[Melbourne-pm] DateTime::new
Tim Connors
tconnors at astro.swin.edu.au
Sun Dec 9 16:49:38 PST 2007
I've got code that makes extensive use of DateTime::new via
DateTime->from_epoch() and
DateTime::Format::Strptime->parse_datetime()
I've recently noticed a rather large regression in speed of these calls
(factors of many). I don't think it's the actual modules, since I hadn't
touched CPAN in quite some time, and I recall having upgraded my
distribution's perl in the past to version 5.8.8 I think (from somewhere
around 5.8.0), balking at the speed of these calls, downgrading back to
whereever it came from and seeing the speed go back to a good healthy
speed again.
However, looks like the distribution (centos 4 == redhat enterprise 4) has
forced an upgrade of perl to 5.8.8 this time, and I get the slow DateTime
calls again.
Would anyone have any idea as to what might have changed?

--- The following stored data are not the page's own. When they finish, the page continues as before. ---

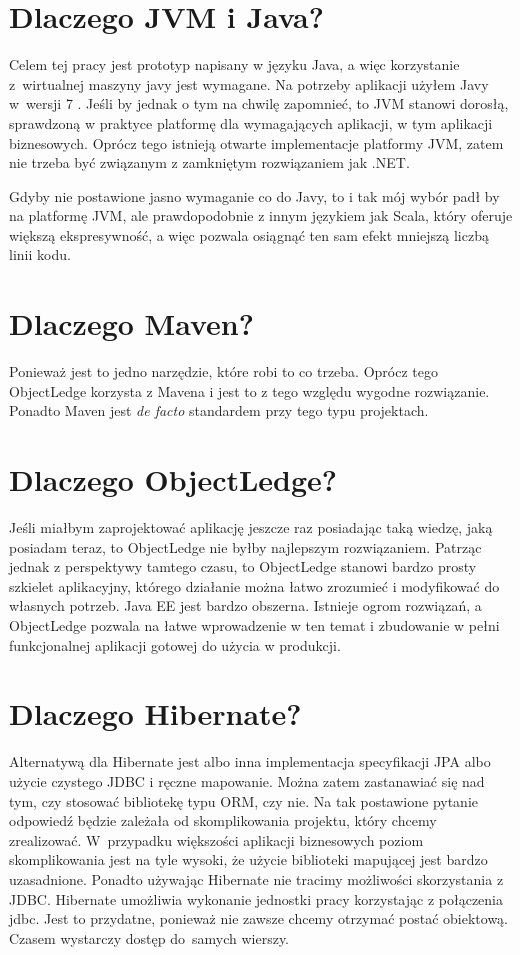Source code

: \documentclass[a4paper,onecolumn,oneside,11pt,wide,floatssmall]{mwrep}
\theoremstyle{definition}
\theoremstyle{plain}%
\theoremstyle{remark}
\begin{document}
\section{Dlaczego JVM i Java?}
Celem tej pracy jest prototyp napisany w języku Java, a więc korzystanie \mbox{z wirtualnej} maszyny 
javy jest wymagane. Na potrzeby aplikacji użyłem Javy \mbox{w wersji} 7 \cite{java7seHome}.
Jeśli by jednak o tym na chwilę zapomnieć, to JVM stanowi dorosłą, sprawdzoną w praktyce platformę dla wymagających 
aplikacji, w tym aplikacji biznesowych. Oprócz tego istnieją otwarte implementacje platformy JVM, zatem nie trzeba być 
związanym z zamkniętym rozwiązaniem jak .NET.

Gdyby nie postawione jasno wymaganie co do Javy, to i tak mój wybór padł by na platformę JVM, ale prawdopodobnie z 
innym językiem jak Scala\cite{scalaLangHome}, który oferuje większą ekspresywność, a więc pozwala osiągnąć ten sam efekt mniejszą liczbą linii kodu.

\section{Dlaczego Maven?}
Ponieważ jest to jedno narzędzie, które robi to co trzeba. Oprócz tego ObjectLedge korzysta z Mavena i jest to z tego względu wygodne rozwiązanie. Ponadto Maven jest \emph{de facto} standardem przy tego typu projektach.

\section{Dlaczego ObjectLedge?}
Jeśli miałbym zaprojektować aplikację jeszcze raz posiadając taką wiedzę, jaką posiadam teraz, to ObjectLedge nie byłby najlepszym rozwiązaniem. Patrząc jednak z perspektywy tamtego czasu, to ObjectLedge stanowi bardzo prosty szkielet aplikacyjny, którego działanie można łatwo zrozumieć i modyfikować do własnych potrzeb. Java EE jest bardzo obszerna. Istnieje ogrom rozwiązań, a ObjectLedge pozwala na łatwe wprowadzenie w ten temat i zbudowanie w pełni funkcjonalnej aplikacji gotowej do użycia w produkcji.

\section{Dlaczego Hibernate?}
Alternatywą dla Hibernate jest albo inna implementacja specyfikacji JPA albo użycie czystego JDBC i ręczne mapowanie. Można zatem zastanawiać się nad tym, czy stosować bibliotekę typu ORM, czy nie. Na tak postawione pytanie odpowiedź będzie zależała od skomplikowania projektu, który chcemy zrealizować. \mbox{W przypadku} większości aplikacji biznesowych poziom skomplikowania jest na tyle wysoki, że użycie biblioteki mapującej jest bardzo uzasadnione. Ponadto używając Hibernate nie tracimy możliwości skorzystania z JDBC. Hibernate umożliwia wykonanie jednostki pracy korzystając z połączenia jdbc. Jest to przydatne, ponieważ nie zawsze chcemy otrzymać postać obiektową. Czasem wystarczy dostęp \mbox{do samych} wierszy.
\end{document}
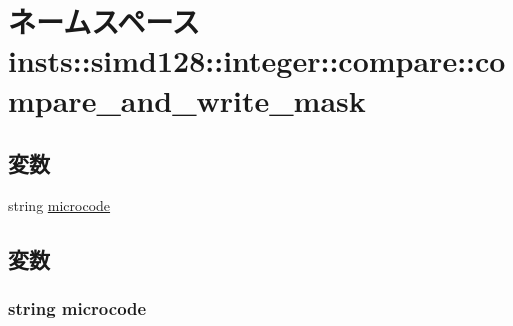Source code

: \hypertarget{namespaceinsts_1_1simd128_1_1integer_1_1compare_1_1compare__and__write__mask}{
\section{ネームスペース insts::simd128::integer::compare::compare\_\-and\_\-write\_\-mask}
\label{namespaceinsts_1_1simd128_1_1integer_1_1compare_1_1compare__and__write__mask}
}
\subsection*{変数}
\begin{DoxyCompactItemize}
\item 
string \hyperlink{namespaceinsts_1_1simd128_1_1integer_1_1compare_1_1compare__and__write__mask_a770f11a173e99389a8802f0107ed8f52}{microcode}
\end{DoxyCompactItemize}


\subsection{変数}
\hypertarget{namespaceinsts_1_1simd128_1_1integer_1_1compare_1_1compare__and__write__mask_a770f11a173e99389a8802f0107ed8f52}{
\subsubsection[{microcode}]{\setlength{\rightskip}{0pt plus 5cm}string {\bf microcode}}}
\label{namespaceinsts_1_1simd128_1_1integer_1_1compare_1_1compare__and__write__mask_a770f11a173e99389a8802f0107ed8f52}
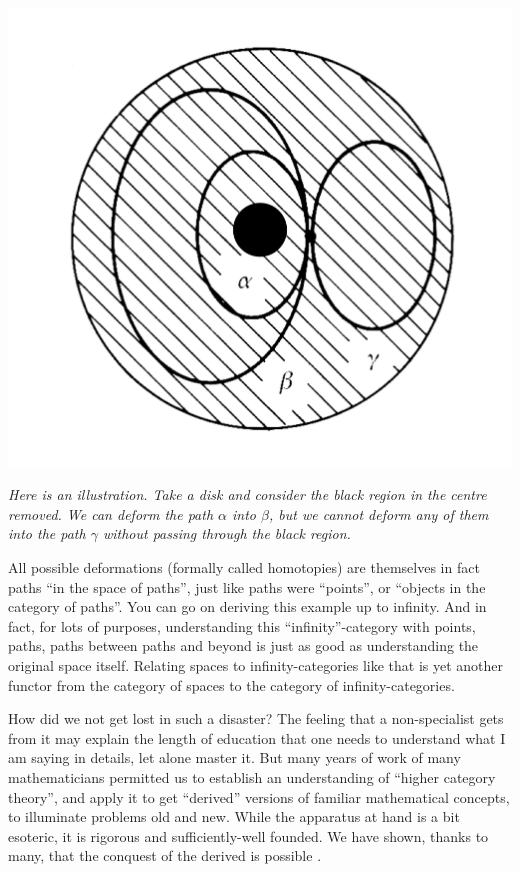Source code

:\documentclass{article}
\begin{document}
\begin{center}
\includegraphics[scale=0.5]{paths}

\textit{Here is an illustration. Take a disk and consider the black region in the centre removed. We can deform the path $\alpha$  into $\beta$, but we cannot deform any of them into the path $\gamma$ without passing through the black region.}
\end{center}

All possible deformations (formally called homotopies) are themselves in fact paths “in the space of paths”, just like paths were “points”, or “objects in the category of paths”. You can go on deriving this example up to infinity. And in fact, for lots of purposes, understanding this “infinity”-category with points, paths, paths between paths and beyond is just as good as understanding the original space itself. Relating spaces to infinity-categories like that is yet another functor from the category of spaces to the category of infinity-categories.

How did we not get lost in such a disaster? The feeling that a non-specialist gets from it may explain the length of education that one needs to understand what I am saying in details, let alone master it. But many years of work of many mathematicians permitted us to establish an understanding of “higher category theory”, and apply it to get “derived” versions of familiar mathematical concepts, to illuminate problems old and new. While the apparatus at hand is a bit esoteric, it is rigorous and sufficiently-well founded. We have shown, thanks to many, that the conquest of the derived is possible \cite{LURIE}.
\end{document}
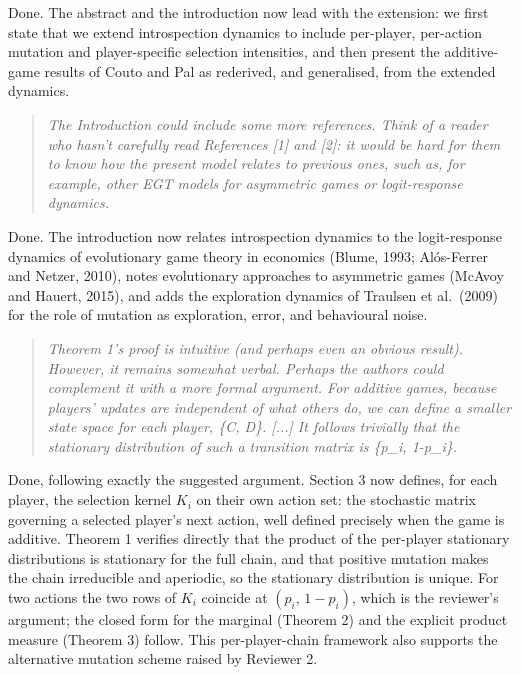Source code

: \documentclass[11pt]{article}
\newenvironment{reviewerquote}
  {\begin{quote}\itshape}
  {\end{quote}}
\begin{document}
Done. The abstract and the introduction now lead with the extension: we
first state that we extend introspection dynamics to include per-player,
per-action mutation and player-specific selection intensities, and then
present the additive-game results of Couto and Pal as rederived, and
generalised, from the extended dynamics.

\begin{reviewerquote}
The Introduction could include some more references. Think of a reader who
hasn't carefully read References [1] and [2]: it would be hard for them to
know how the present model relates to previous ones, such as, for example,
other EGT models for asymmetric games or logit-response dynamics.
\end{reviewerquote}

Done. The introduction now relates introspection dynamics to the
logit-response dynamics of evolutionary game theory in economics (Blume,
1993; Al\'os-Ferrer and Netzer, 2010), notes evolutionary approaches to
asymmetric games (McAvoy and Hauert, 2015), and adds the exploration
dynamics of Traulsen et al.\ (2009) for the role of mutation as
exploration, error, and behavioural noise.

\begin{reviewerquote}
Theorem 1's proof is intuitive (and perhaps even an obvious result). However,
it remains somewhat verbal. Perhaps the authors could complement it with a
more formal argument. For additive games, because players' updates are
independent of what others do, we can define a smaller state space for each
player, \{C, D\}. [...] It follows trivially that the stationary distribution
of such a transition matrix is \{p\_i, 1-p\_i\}.
\end{reviewerquote}

Done, following exactly the suggested argument. Section 3 now defines, for
each player, the selection kernel \(K_i\) on their own action set: the
stochastic matrix governing a selected player's next action, well defined
precisely when the game is additive. Theorem 1 verifies directly that the
product of the per-player stationary distributions is stationary for the
full chain, and that positive mutation makes the chain irreducible and
aperiodic, so the stationary distribution is unique. For two actions the two
rows of \(K_i\) coincide at \((p_i,\,1-p_i)\), which is the reviewer's
argument; the closed form for the marginal (Theorem 2) and the explicit
product measure (Theorem 3) follow. This per-player-chain framework also
supports the alternative mutation scheme raised by Reviewer 2.
\end{document}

The results of dprofpp -u -p:
55.9 24.11 30.600 17409 0.0014 0.0018 DateTime::new
7.67 3.306 3.478 17908 0.0002 0.0002 Params::Validate::_validate
7.15 3.079 33.580 8686 0.0004 0.0039 DateTime::Format::Strptime::parse_
datetime
...
(and I believe the DateTime::new is coming almost exclusively from
DateTime::Format::Strptime::parse_datetime in this case, so it must be
initialising it twice for whatever reason)

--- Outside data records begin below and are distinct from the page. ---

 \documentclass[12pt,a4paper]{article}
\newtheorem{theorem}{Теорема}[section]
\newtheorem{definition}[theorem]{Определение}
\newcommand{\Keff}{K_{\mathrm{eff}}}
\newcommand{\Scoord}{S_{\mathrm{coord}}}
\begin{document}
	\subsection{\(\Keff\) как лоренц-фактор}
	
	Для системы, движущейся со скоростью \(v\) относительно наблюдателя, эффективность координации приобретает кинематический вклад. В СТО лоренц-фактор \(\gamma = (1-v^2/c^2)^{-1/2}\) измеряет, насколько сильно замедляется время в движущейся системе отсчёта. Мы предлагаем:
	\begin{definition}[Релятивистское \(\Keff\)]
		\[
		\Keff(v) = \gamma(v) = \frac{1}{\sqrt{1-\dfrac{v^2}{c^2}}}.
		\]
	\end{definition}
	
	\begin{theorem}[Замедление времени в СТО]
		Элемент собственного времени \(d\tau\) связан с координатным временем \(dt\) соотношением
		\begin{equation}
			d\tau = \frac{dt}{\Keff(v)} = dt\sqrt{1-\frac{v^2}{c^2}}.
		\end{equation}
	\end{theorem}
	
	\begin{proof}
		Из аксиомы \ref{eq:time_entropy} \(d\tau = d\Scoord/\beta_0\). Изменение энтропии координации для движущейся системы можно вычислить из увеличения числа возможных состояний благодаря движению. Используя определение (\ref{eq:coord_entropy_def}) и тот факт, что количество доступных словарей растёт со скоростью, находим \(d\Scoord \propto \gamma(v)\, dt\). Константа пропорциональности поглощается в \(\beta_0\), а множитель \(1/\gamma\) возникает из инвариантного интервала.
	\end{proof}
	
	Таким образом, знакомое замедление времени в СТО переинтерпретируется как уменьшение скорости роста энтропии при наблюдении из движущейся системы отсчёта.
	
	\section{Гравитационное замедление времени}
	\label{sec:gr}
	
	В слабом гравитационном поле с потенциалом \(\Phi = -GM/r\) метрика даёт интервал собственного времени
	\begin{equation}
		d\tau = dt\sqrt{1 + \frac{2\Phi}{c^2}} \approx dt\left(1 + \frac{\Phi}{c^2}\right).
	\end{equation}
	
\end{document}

I've tried with a floating timezone, UTC, GMT, local and they're all
equally slow.
I tried stepping through with perl -d, and it's not obvious yet to me
where the expensive calls are done (I need to work out how to tell DProf
to dig down into the calls DateTime makes). The most obvious location
would be Time::Local::timegm_nocheck, since everything prior to that is
just trivial manipulations of the supplied string.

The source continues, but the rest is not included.